Il n’y a aucune obligation de mettre toutes ses parcelles et productions en commun. Certains agriculteurs choisissent par exemple de s’unir pour une production en particulier (maïs ensilage, pommes-de-terre, productions de semences, …).

Principes de la SEP

Elle consiste à regrouper le parcellaire des exploitants afin de mutualiser les risques (techniques, climatiques, de marché, …) et d’utiliser un matériel de grande capacité. La SEP n’a pas de forme morale, ni de personnalité juridique, ni de patrimoine. Elle est « transparente ». Malgré tout, les associés doivent la déclarer à l’administration fiscale. La SEP bénéficie d’un n° PACAGE. Les associés sont libres de déclarer leurs surfaces individuellement ou par le biais de la SEP. Par contre, il est important de décrire de façon formelle les modalités de cette association. Le statut du fermage est compatible avec l’assolement en commun géré dans le cadre d’une SEP. Il faut cependant avertir son propriétaire du projet.

Les contrats et engagements pris au nom de la SEP, le sont par l’un des associés qui est alors engagé, seul, vis-à-vis des tiers.

5. L’entreprise de travaux agricoles, l’ETA en SARL

Une exploitation agricole peut effectuer des travaux facturés pour des tiers. Les bénéfices de ces activités « commerciales » sont fiscalement rattachés au bénéfice agricole si ils sont inférieures à 50 % du CA et 100 000 euros.

En fonction du projet et des développements, l’agriculteur peut constituer une société commerciale, de type SARL. Cela lui permettra d’avoir une gestion spécifique, financière et fiscale du matériel. Cela marque aussi sa volonté d’établir une relation client / fournisseur.

De base, le régime fiscal de la SARL est l’Impôt des Sociétés (IS). Si elle en remplit les conditions, elle pourra adopter le régime fiscal des « SARL de famille » et rester à l’IR. La condition est que les associés soient membres de la même famille, jusqu’au 2e degré.

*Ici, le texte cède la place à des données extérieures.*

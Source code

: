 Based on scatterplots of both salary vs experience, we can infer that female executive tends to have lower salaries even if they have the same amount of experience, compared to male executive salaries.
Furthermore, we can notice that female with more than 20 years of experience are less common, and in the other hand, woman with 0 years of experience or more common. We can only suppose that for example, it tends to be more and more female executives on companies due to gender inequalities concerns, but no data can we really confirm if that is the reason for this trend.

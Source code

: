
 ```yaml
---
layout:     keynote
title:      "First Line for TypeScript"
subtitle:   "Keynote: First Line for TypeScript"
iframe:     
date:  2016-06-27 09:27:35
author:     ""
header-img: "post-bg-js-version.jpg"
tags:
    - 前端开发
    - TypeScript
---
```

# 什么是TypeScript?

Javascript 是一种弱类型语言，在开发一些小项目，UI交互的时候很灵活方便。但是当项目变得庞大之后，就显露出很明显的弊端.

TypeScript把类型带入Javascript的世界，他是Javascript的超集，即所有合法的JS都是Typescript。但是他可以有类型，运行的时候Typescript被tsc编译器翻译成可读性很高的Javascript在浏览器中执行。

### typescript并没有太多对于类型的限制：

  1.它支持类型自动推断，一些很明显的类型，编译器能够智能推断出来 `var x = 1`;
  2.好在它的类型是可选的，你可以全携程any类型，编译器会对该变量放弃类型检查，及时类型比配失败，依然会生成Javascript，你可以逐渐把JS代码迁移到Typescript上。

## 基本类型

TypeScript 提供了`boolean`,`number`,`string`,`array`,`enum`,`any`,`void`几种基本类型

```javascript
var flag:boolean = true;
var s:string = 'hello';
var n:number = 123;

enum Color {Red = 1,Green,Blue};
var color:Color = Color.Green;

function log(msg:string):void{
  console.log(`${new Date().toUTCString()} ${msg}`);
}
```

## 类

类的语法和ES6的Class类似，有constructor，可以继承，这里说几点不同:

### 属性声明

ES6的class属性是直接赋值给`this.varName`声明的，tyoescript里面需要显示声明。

Le résultat est intégré au revenu global et imposé selon l’IR. Les plus-values sont imposables au-dessus d’un CA de 250 000 (SARL de vente, livraison) ou au-dessus de 90 000 € (SARL de prestations de services). Au-delà de ces seuils, l’imposition est progressive jusqu’aux plafonds de 350 000 € et 126 000 €.

Sous le régime de l’IS, les modalités d’imposition des bénéfices et des plus-values, etc., sont spécifiques.

6. On peut tout gérer en commun

Au-delà des hommes et du matériel, une salle de traite, un atelier d’engraissement, des cellules de stockage de grain, … peuvent être gérés en commun. Plusieurs formes de société sont envisageables. S’il s’agit d’immobilier, loué aux exploitations, on peut retenir la SCI. Par contre dès qu’une activité ou un équipement est assortie de prestations, la SCEA, la SNC, la SEP, l’EARL ou la SARL devront être étudiées. Comme ce fut le cas il y a quelques années avec les SCL, Sociétés Civiles Laitières ou les GAEC partiels.

« Tout peut être géré en commun ! »

Quoi qu’il en soit, avant de décider de la forme à adopter, c’est le projet des agriculteurs qui doit être clair, compris et partagé par tous. Quel que soit le degré de mise en commun, la première étape est de s’accorder, au minimum, sur la gestion du temps, l’organisation du travail, la communication, la gestion des finances, les entrées/sorties d’associés, les modalités d’estimation des parts sociales, …

P. PINET, consultant, publié pour la première fois le 6 mars 2021.